Google posted release notes to go alongside the new release. Only two items were listed, one of which being the all too familiar "bug fixes and performance improvements" line. However, the other line calls for the addition of support for Bluetooth input devices. This might sound like old news since many people have used keyboards with Glass in the past, but it necessitated a third party app to manage your Bluetooth connections. The new firmware includes a built-in manager for pairing and forgetting wireless hardware.



As you can see from the screens, setup is pretty straight forward and works like it would with any Android device. Keyboard input is fast and inexplicably fun to use. Left and right arrow keys work like swipes back and forth (respectively), the Enter key works like a tap, and Escape is mapped to a swipe down, even turning off the display in the main row of cards. Unfortunately, the arrow keys don't work consistently throughout the interface; they're flawless in the Settings section and on context menus, but tend to get hung up on the primary row of cards and don't operate at all in apps like Hangouts (except in the context menu). Unfortunately, the rest of the keys are basically useless because the Glass interface doesn't use standard text boxes.
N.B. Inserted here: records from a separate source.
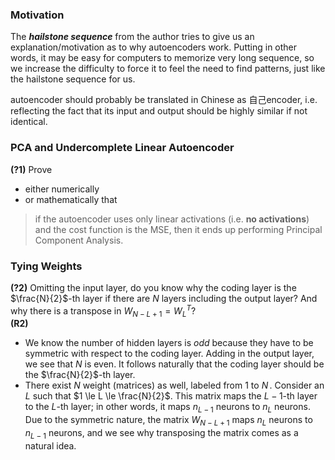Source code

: ### Motivation
The **_hailstone sequence_** from the author tries to give us an explanation/motivation as to why
autoencoders work. Putting in other words, it may be easy for computers to memorize very long
sequence, so we increase the difficulty to force it to feel the need to find patterns, just like
the hailstone sequence for us.

autoencoder should probably be translated in Chinese as 自己encoder, i.e. reflecting the fact that
its input and output should be highly similar if not identical.

### PCA and Undercomplete Linear Autoencoder
**(?1)** Prove
- either numerically
- or mathematically
that
> if the autoencoder uses only linear activations (i.e. **no activations**) and the cost function is the MSE, then it ends up performing Principal Component Analysis.

### Tying Weights
**(?2)** Omitting the input layer, do you know why the coding layer is the $\frac{N}{2}$-th layer if there are $N$ layers including the output layer? And why there is a transpose in $W_{N-L+1} = {W_{L}}^{T}$?<br>
**(R2)**
- We know the number of hidden layers is _odd_ because they have to be symmetric with respect to the coding layer.
Adding in the output layer, we see that $N$ is even. It follows naturally that the coding layer should be
the $\frac{N}{2}$-th layer.
- There exist $N$ weight (matrices) as well, labeled from $1$ to $N\,.$ Consider an $L$ such that
$1 \le L \le \frac{N}{2}$. This matrix maps the $L-1$-th layer to the $L$-th layer; in other words, it
maps $n_{L-1}$ neurons to $n_{L}$ neurons. Due to the symmetric nature, the matrix $W_{N-L+1}$ maps
$n_{L}$ neurons to $n_{L-1}$ neurons, and we see why transposing the matrix comes as a natural idea.

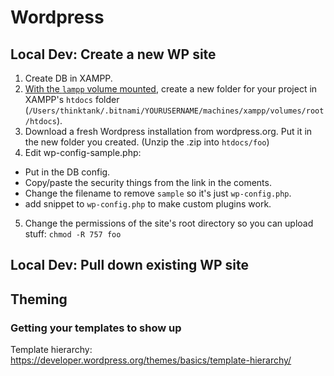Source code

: # Wordpress

## Local Dev: Create a new WP site

1. Create DB in XAMPP.
2. [With the `lampp` volume mounted](stack.md?id=mount-lampp-volume), create a new folder for your project in XAMPP's `htdocs` folder (`/Users/thinktank/.bitnami/YOURUSERNAME/machines/xampp/volumes/root/htdocs`).
3. Download a fresh Wordpress installation from wordpress.org. Put it in the new folder you created. (Unzip the .zip into `htdocs/foo`)
4. Edit wp-config-sample.php:
- Put in the DB config.
- Copy/paste the security things from the link in the coments.
- Change the filename to remove `sample` so it's just `wp-config.php`.
- add snippet to `wp-config.php` to make custom plugins work.
5. Change the permissions of the site's root directory so you can upload stuff:
`chmod -R 757 foo`

## Local Dev: Pull down existing WP site

## Theming

### Getting your templates to show up

Template hierarchy: https://developer.wordpress.org/themes/basics/template-hierarchy/
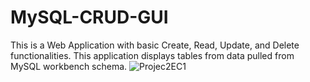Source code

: # MySQL-CRUD-GUI
 This is a Web Application with basic Create, Read, Update, and Delete functionalities. This application displays tables from data pulled from MySQL workbench schema. 
![Projec2EC1](https://github.com/jgromo/MySQL-CRUD-GUI/assets/54650393/33facc85-2262-4bad-8519-e4c873f7e414)
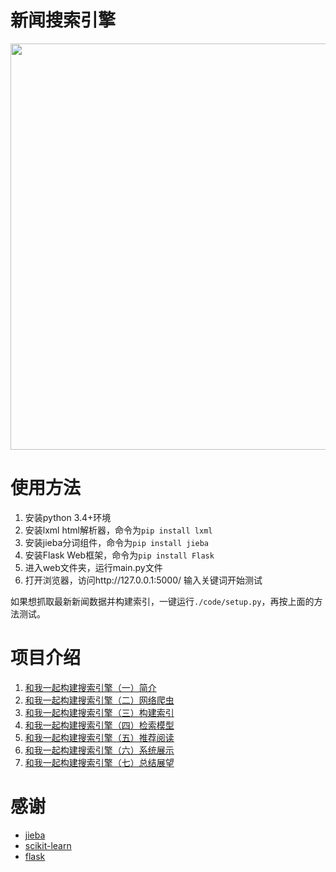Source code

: # 新闻搜索引擎
<img src="./news_search_engine3.png" width = "650" align=center />

# 使用方法
1. 安装python 3.4+环境
2. 安装lxml html解析器，命令为`pip install lxml`
3. 安装jieba分词组件，命令为`pip install jieba`
4. 安装Flask Web框架，命令为`pip install Flask`
5. 进入web文件夹，运行main.py文件
6. 打开浏览器，访问http://127.0.0.1:5000/ 输入关键词开始测试

如果想抓取最新新闻数据并构建索引，一键运行`./code/setup.py`，再按上面的方法测试。

# 项目介绍
1. [和我一起构建搜索引擎（一）简介](http://bitjoy.net/2016/01/04/introduction-to-building-a-search-engine-1/)
2. [和我一起构建搜索引擎（二）网络爬虫](http://bitjoy.net/2016/01/04/introduction-to-building-a-search-engine-2/)
3. [和我一起构建搜索引擎（三）构建索引](http://bitjoy.net/2016/01/07/introduction-to-building-a-search-engine-3/)
4. [和我一起构建搜索引擎（四）检索模型](http://bitjoy.net/2016/01/07/introduction-to-building-a-search-engine-4/)
5. [和我一起构建搜索引擎（五）推荐阅读](http://bitjoy.net/2016/01/09/introduction-to-building-a-search-engine-5/)
6. [和我一起构建搜索引擎（六）系统展示](http://bitjoy.net/2016/01/09/introduction-to-building-a-search-engine-6/)
7. [和我一起构建搜索引擎（七）总结展望](http://bitjoy.net/2016/01/09/introduction-to-building-a-search-engine-7/)

# 感谢
* [jieba](https://github.com/fxsjy/jieba)
* [scikit-learn](https://github.com/scikit-learn/scikit-learn)
* [flask](https://github.com/mitsuhiko/flask)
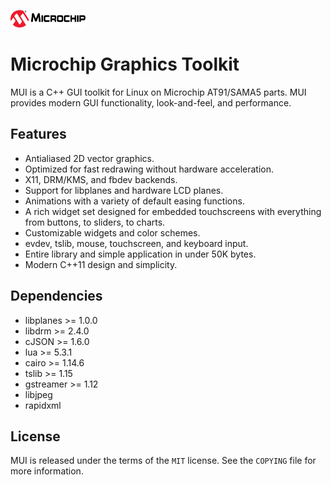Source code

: ![Microchip](docs/src/microchip_logo.png)

# Microchip Graphics Toolkit

MUI is a C++ GUI toolkit for Linux on Microchip AT91/SAMA5 parts.  MUI provides
modern GUI functionality, look-and-feel, and performance.

## Features

- Antialiased 2D vector graphics.
- Optimized for fast redrawing without hardware acceleration.
- X11, DRM/KMS, and fbdev backends.
- Support for libplanes and hardware LCD planes.
- Animations with a variety of default easing functions.
- A rich widget set designed for embedded touchscreens with everything from buttons, to sliders, to charts.
- Customizable widgets and color schemes.
- evdev, tslib, mouse, touchscreen, and keyboard input.
- Entire library and simple application in under 50K bytes.
- Modern C++11 design and simplicity.

## Dependencies

- libplanes >= 1.0.0
- libdrm >= 2.4.0
- cJSON >= 1.6.0
- lua >= 5.3.1
- cairo >= 1.14.6
- tslib >= 1.15
- gstreamer >= 1.12
- libjpeg
- rapidxml

## License

MUI is released under the terms of the `MIT` license. See the `COPYING`
file for more information.
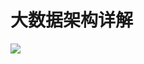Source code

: # 大数据架构详解

[![](https://img3.doubanio.com/view/subject/l/public/s29120064.jpg)](https://book.douban.com/subject/26902173/)

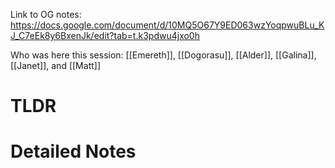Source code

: Link to OG notes: https://docs.google.com/document/d/10MQ5O67Y9ED063wzYoqpwuBLu_KJ_C7eEk8y6BxenJk/edit?tab=t.k3pdwu4jxo0h

Who was here this session: [[Emereth]], [[Dogorasu]], [[Alder]], [[Galina]], [[Janet]], and [[Matt]]
# TLDR


# Detailed Notes
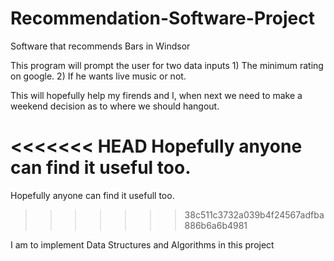 # Recommendation-Software-Project

Software that recommends Bars in Windsor

This program will prompt the user for two data inputs 1) The minimum rating on google. 2) If he wants live music or not.

This will hopefully help my firends and I, when next we need to make a weekend decision as to where we should hangout.

<<<<<<< HEAD
Hopefully anyone can find it useful too.
=======
Hopefully anyone can find it usefull too.
>>>>>>> 38c511c3732a039b4f24567adfba886b6a6b4981

I am to implement Data Structures and Algorithms in this project

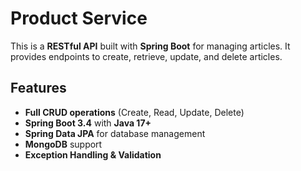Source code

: # Product Service

This is a **RESTful API** built with **Spring Boot** for managing articles. It provides endpoints to create, retrieve, 
update, and delete articles.

## Features

- **Full CRUD operations** (Create, Read, Update, Delete)
- **Spring Boot 3.4** with **Java 17+**
- **Spring Data JPA** for database management
- **MongoDB** support
- **Exception Handling & Validation**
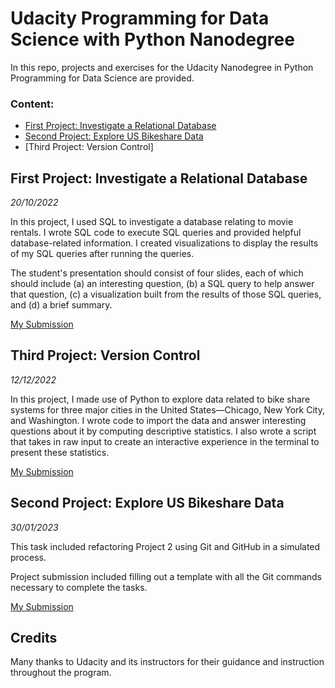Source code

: # Udacity Programming for Data Science with Python Nanodegree

In this repo, projects and exercises for the Udacity Nanodegree in Python Programming for Data Science are provided.


### Content:
- [First Project: Investigate a Relational Database](https://github.com/Phatimah/Udacity-Programming-for-Data-Science-with-Python-Nanodegree/blob/master/README.md#first-project-investigate-a-relational-database)
- [Second Project: Explore US Bikeshare Data](https://github.com/Phatimah/Udacity-Programming-for-Data-Science-with-Python-Nanodegree/blob/master/README.md#second-project-explore-us-bikeshare-data)
- [Third Project: Version Control]

## First Project: Investigate a Relational Database
*20/10/2022*

In this project, I used SQL to investigate a database relating to movie rentals. I wrote SQL code to execute SQL queries and provided helpful database-related information. I created visualizations to display the results of my SQL queries after running the queries.

The student's presentation should consist of four slides, each of which should include (a) an interesting question, (b) a SQL query to help answer that question, (c) a visualization built from the results of those SQL queries, and (d) a brief summary.

 [My Submission](https://github.com/Phatimah/Investigate_a_Relational_Database)


## Third Project: Version Control
*12/12/2022*

In this project, I made use of Python to explore data related to bike share systems for three major cities in the United States—Chicago, New York City, and Washington. I wrote code to import the data and answer interesting questions about it by computing descriptive statistics. I also wrote a script that takes in raw input to create an interactive experience in the terminal to present these statistics.

 [My Submission](https://github.com/Phatimah/Explore_US_Bikeshare_Data)


## Second Project: Explore US Bikeshare Data
*30/01/2023*

This task included refactoring Project 2 using Git and GitHub in a simulated process. 

Project submission included filling out a template with all the Git commands necessary to complete the tasks.

[My Submission]()

## Credits
Many thanks to Udacity and its instructors for their guidance and instruction throughout the program.

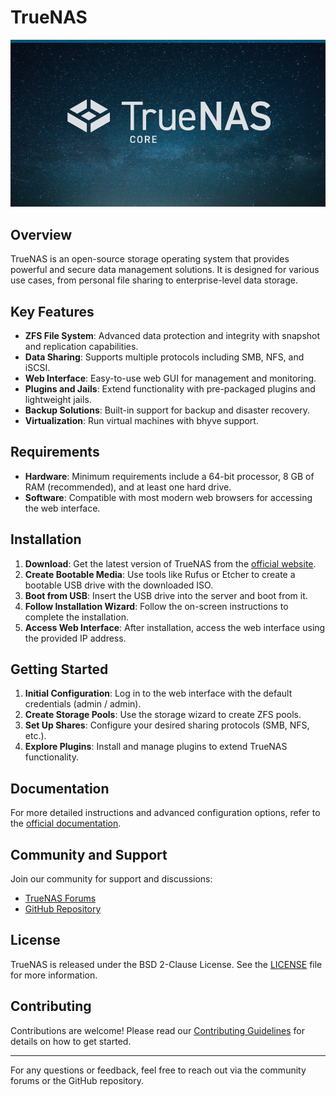 # TrueNAS

![TrueNAS Logo](https://github.com/chaudharysurya14/Truenas/blob/master/truenas-core.png)

## Overview

TrueNAS is an open-source storage operating system that provides powerful and secure data management solutions. It is designed for various use cases, from personal file sharing to enterprise-level data storage.

## Key Features

- **ZFS File System**: Advanced data protection and integrity with snapshot and replication capabilities.
- **Data Sharing**: Supports multiple protocols including SMB, NFS, and iSCSI.
- **Web Interface**: Easy-to-use web GUI for management and monitoring.
- **Plugins and Jails**: Extend functionality with pre-packaged plugins and lightweight jails.
- **Backup Solutions**: Built-in support for backup and disaster recovery.
- **Virtualization**: Run virtual machines with bhyve support.

## Requirements

- **Hardware**: Minimum requirements include a 64-bit processor, 8 GB of RAM (recommended), and at least one hard drive.
- **Software**: Compatible with most modern web browsers for accessing the web interface.

## Installation

1. **Download**: Get the latest version of TrueNAS from the [official website](https://www.truenas.com/download/).
2. **Create Bootable Media**: Use tools like Rufus or Etcher to create a bootable USB drive with the downloaded ISO.
3. **Boot from USB**: Insert the USB drive into the server and boot from it.
4. **Follow Installation Wizard**: Follow the on-screen instructions to complete the installation.
5. **Access Web Interface**: After installation, access the web interface using the provided IP address.

## Getting Started

1. **Initial Configuration**: Log in to the web interface with the default credentials (admin / admin).
2. **Create Storage Pools**: Use the storage wizard to create ZFS pools.
3. **Set Up Shares**: Configure your desired sharing protocols (SMB, NFS, etc.).
4. **Explore Plugins**: Install and manage plugins to extend TrueNAS functionality.

## Documentation

For more detailed instructions and advanced configuration options, refer to the [official documentation](https://www.truenas.com/docs/).

## Community and Support

Join our community for support and discussions:

- [TrueNAS Forums](https://www.truenas.com/community/)
- [GitHub Repository](https://github.com/truenas)

## License

TrueNAS is released under the BSD 2-Clause License. See the [LICENSE](LICENSE) file for more information.

## Contributing

Contributions are welcome! Please read our [Contributing Guidelines](CONTRIBUTING.md) for details on how to get started.

---

For any questions or feedback, feel free to reach out via the community forums or the GitHub repository.
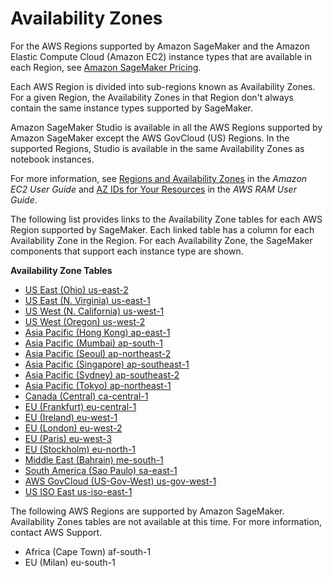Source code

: # Availability Zones<a name="instance-types-az"></a>

For the AWS Regions supported by Amazon SageMaker and the Amazon Elastic Compute Cloud \(Amazon EC2\) instance types that are available in each Region, see [Amazon SageMaker Pricing](http://aws.amazon.com/sagemaker/pricing/)\.

Each AWS Region is divided into sub\-regions known as Availability Zones\. For a given Region, the Availability Zones in that Region don't always contain the same instance types supported by SageMaker\.

Amazon SageMaker Studio is available in all the AWS Regions supported by Amazon SageMaker except the AWS GovCloud \(US\) Regions\. In the supported Regions, Studio is available in the same Availability Zones as notebook instances\.

For more information, see [Regions and Availability Zones](https://docs.aws.amazon.com/AWSEC2/latest/UserGuide/using-regions-availability-zones.html) in the *Amazon EC2 User Guide* and [AZ IDs for Your Resources](https://docs.aws.amazon.com/ram/latest/userguide/working-with-az-ids.html) in the *AWS RAM User Guide*\. 

The following list provides links to the Availability Zone tables for each AWS Region supported by SageMaker\. Each linked table has a column for each Availability Zone in the Region\. For each Availability Zone, the SageMaker components that support each instance type are shown\.

**Availability Zone Tables**
+ [US East \(Ohio\) us\-east\-2](http://aws.amazon.com/releasenotes/sagemaker-instance-types-in-us-east-ohio-us-east-2/)
+ [US East \(N\. Virginia\) us\-east\-1](http://aws.amazon.com/releasenotes/sagemaker-instance-types-in-n-virginia-us-east-1/)
+ [US West \(N\. California\) us\-west\-1](http://aws.amazon.com/releasenotes/sagemaker-instance-types-in-us-west-n-california-us-west-1/)
+ [US West \(Oregon\) us\-west\-2](http://aws.amazon.com/releasenotes/sagemaker-instance-types-in-us-west-oregon-us-west-2/)
+ [Asia Pacific \(Hong Kong\) ap\-east\-1](http://aws.amazon.com/releasenotes/sagemaker-instance-types-in-hong-kong-ap-east-1/)
+ [Asia Pacific \(Mumbai\) ap\-south\-1](http://aws.amazon.com/releasenotes/sagemaker-instance-types-in-mumbai-ap-south-1/)
+ [Asia Pacific \(Seoul\) ap\-northeast\-2](http://aws.amazon.com/releasenotes/sagemaker-instance-types-in-seoul-ap-northeast-2/)
+ [Asia Pacific \(Singapore\) ap\-southeast\-1](http://aws.amazon.com/releasenotes/sagemaker-instance-types-in-singapore-ap-southeast-1/)
+ [Asia Pacific \(Sydney\) ap\-southeast\-2](http://aws.amazon.com/releasenotes/sagemaker-instance-types-in-sydney-ap-southeast-2/)
+ [Asia Pacific \(Tokyo\) ap\-northeast\-1](http://aws.amazon.com/releasenotes/sagemaker-instance-types-in-tokyo-ap-northeast-1/)
+ [Canada \(Central\) ca\-central\-1](http://aws.amazon.com/releasenotes/sagemaker-instance-types-in-canada-ca-central-1/)
+ [EU \(Frankfurt\) eu\-central\-1](http://aws.amazon.com/releasenotes/sagemaker-instance-types-in-frankfurt-eu-central-1/)
+ [EU \(Ireland\) eu\-west\-1](http://aws.amazon.com/releasenotes/sagemaker-instance-types-in-ireland-eu-west-1/)
+ [EU \(London\) eu\-west\-2](http://aws.amazon.com/releasenotes/sagemaker-instance-types-in-london-eu-west-2/)
+ [EU \(Paris\) eu\-west\-3](http://aws.amazon.com/releasenotes/sagemaker-instance-types-in-paris-eu-west-3/)
+ [EU \(Stockholm\) eu\-north\-1](http://aws.amazon.com/releasenotes/sagemaker-instance-types-in-stockholm-eu-north-1/)
+ [Middle East \(Bahrain\) me\-south\-1](http://aws.amazon.com/releasenotes/sagemaker-instance-types-in-bahrain-me-south-1/)
+ [South America \(Sao Paulo\) sa\-east\-1](http://aws.amazon.com/releasenotes/sagemaker-instance-types-in-sao-paulo-sa-east-1/)
+ [AWS GovCloud \(US\-Gov\-West\) us\-gov\-west\-1](http://aws.amazon.com/releasenotes/sagemaker-instance-types-in-aws-govcloud-west-us-gov-west-1/)
+ [US ISO East us\-iso\-east\-1](http://aws.amazon.com/releasenotes/component-support-for-instances-in-us-iso-east/)

The following AWS Regions are supported by Amazon SageMaker\. Availability Zones tables are not available at this time\. For more information, contact AWS Support\.
+ Africa \(Cape Town\) af\-south\-1
+ EU \(Milan\) eu\-south\-1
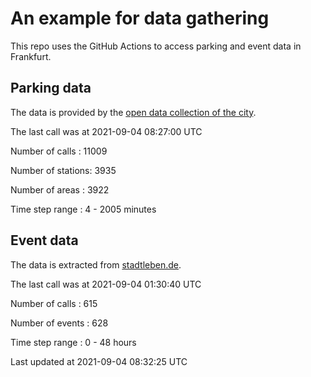 # An example for data gathering

This repo uses the GitHub Actions to access parking and event data in Frankfurt.

## Parking data
The data is provided by the [open data collection of the city](https://www.offenedaten.frankfurt.de/).

The last call was at 2021-09-04 08:27:00 UTC

Number of calls   : 11009

Number of stations:  3935

Number of areas   :  3922

Time step range   :     4 -  2005 minutes


## Event data
The data is extracted from [stadtleben.de](https://stadtleben.de/frankfurt/).

The last call was at 2021-09-04 01:30:40 UTC

Number of calls   : 615

Number of events  : 628

Time step range   :   0 -  48 hours


Last updated at 2021-09-04 08:32:25 UTC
Oh, you can also connect a mouse and see a cursor if you move it around. It won't do anything of value with regular Glass cards, but it can work on sideloaded apps and launchers if you really want to hack around.


Seeing as the last update (XE22) was nearly three years ago, it's still not clear if Glass is getting some degree of support again, either officially or from a sympathetic Googler with time to kill. Glass did continue to see new hardware and software by some of Google's partners, so this update may be a small token that trickled out from there. On the other hand, somebody could be flushing the pipes of the last little bit of unreleased work.

It's too early to raise the proposition that a new version of Glass may be in the works, but it might not be too crazy now that Google Assistant is in the mainstream and much of the banner functionality of Glass has been refined in projects like Android Wear and Auto. Whatever the real story may be, current Glass owners should take the opportunity to pull out the headset and give XE23 a try.